A founding principal of the firm Valerio Dewalt Train, he was the “better call Mark” guy anytime a client or a project was in a tough spot.
There was the time Underwriters Laboratories needed a building in Northbrook for testing appliances. It had to have no electronic interference, so steel construction was bad. David Rasche, principal at Valerio Dewalt, recalled that Mr. Dewalt chatted up a swimming pool manufacturer and came up with a building that was all plastic above the foundation. He borrowed a design for recessed swimming pool lights to use in the building.
“He was the nicest guy in the room,” he said of Mr. Dewalt. “He was definitely a builder of teams. Whatever the problem was, he would find a way to get the parties together and fix it.” He did it with modesty, a quality not always found in architects with a name on the door, and good humor.
Working on a tight turnaround schedule for NBC, Mr. Dewalt led a team that produced a cantilevered skybooth that afforded a great view of the 1996 Democratic Convention in Chicago while announcing the network’s presence in no uncertain terms.

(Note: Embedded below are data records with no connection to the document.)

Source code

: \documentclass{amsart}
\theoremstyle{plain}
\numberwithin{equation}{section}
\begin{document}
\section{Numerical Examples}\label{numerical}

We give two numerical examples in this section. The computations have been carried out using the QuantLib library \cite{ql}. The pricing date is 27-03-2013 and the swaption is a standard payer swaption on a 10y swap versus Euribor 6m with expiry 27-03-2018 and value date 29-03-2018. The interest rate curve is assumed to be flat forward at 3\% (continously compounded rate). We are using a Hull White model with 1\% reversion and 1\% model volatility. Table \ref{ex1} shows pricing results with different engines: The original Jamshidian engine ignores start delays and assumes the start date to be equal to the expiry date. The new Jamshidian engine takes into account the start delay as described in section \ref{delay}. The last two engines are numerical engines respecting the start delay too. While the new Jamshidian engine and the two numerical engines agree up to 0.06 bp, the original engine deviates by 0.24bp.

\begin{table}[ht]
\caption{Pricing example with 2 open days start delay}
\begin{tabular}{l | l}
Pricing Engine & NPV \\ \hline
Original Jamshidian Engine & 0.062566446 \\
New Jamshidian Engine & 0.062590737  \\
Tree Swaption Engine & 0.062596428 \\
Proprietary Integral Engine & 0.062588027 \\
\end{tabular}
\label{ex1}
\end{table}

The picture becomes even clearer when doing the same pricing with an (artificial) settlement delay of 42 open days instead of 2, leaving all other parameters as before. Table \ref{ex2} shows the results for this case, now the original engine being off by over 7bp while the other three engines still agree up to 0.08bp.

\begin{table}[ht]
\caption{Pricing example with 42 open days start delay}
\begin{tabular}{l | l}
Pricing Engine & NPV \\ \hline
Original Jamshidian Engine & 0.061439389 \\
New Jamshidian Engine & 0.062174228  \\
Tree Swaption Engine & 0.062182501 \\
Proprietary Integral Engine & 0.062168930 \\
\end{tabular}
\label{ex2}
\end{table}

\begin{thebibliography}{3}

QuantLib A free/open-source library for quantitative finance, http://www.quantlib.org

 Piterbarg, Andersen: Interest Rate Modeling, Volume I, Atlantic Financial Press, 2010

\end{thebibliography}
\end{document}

Going back 30 years, Mr. Dewalt handled many assignments for the Merchandise Mart, such as converting its first and second floors into public spaces. His work included the Art on the Mart feature of images projected onto the building’s river-facing façade. “I am not sure there is a floor or corner of that building that he didn’t touch,” Rasche said.
With Joseph Valerio, Mr. Dewalt designed the Ford Calumet Environmental Center, a bird-friendly building in Chicago’s Big Marsh Park that has its own wastewater wetlands system.
Mr. Dewalt died April 29 of heart failure at the age of 70. “He lived his life’s dreams,” which included having his own architectural firm and raising two educated and successful daughters, said his widow, Gail Dewalt. They would have shared their 44th wedding anniversary Friday.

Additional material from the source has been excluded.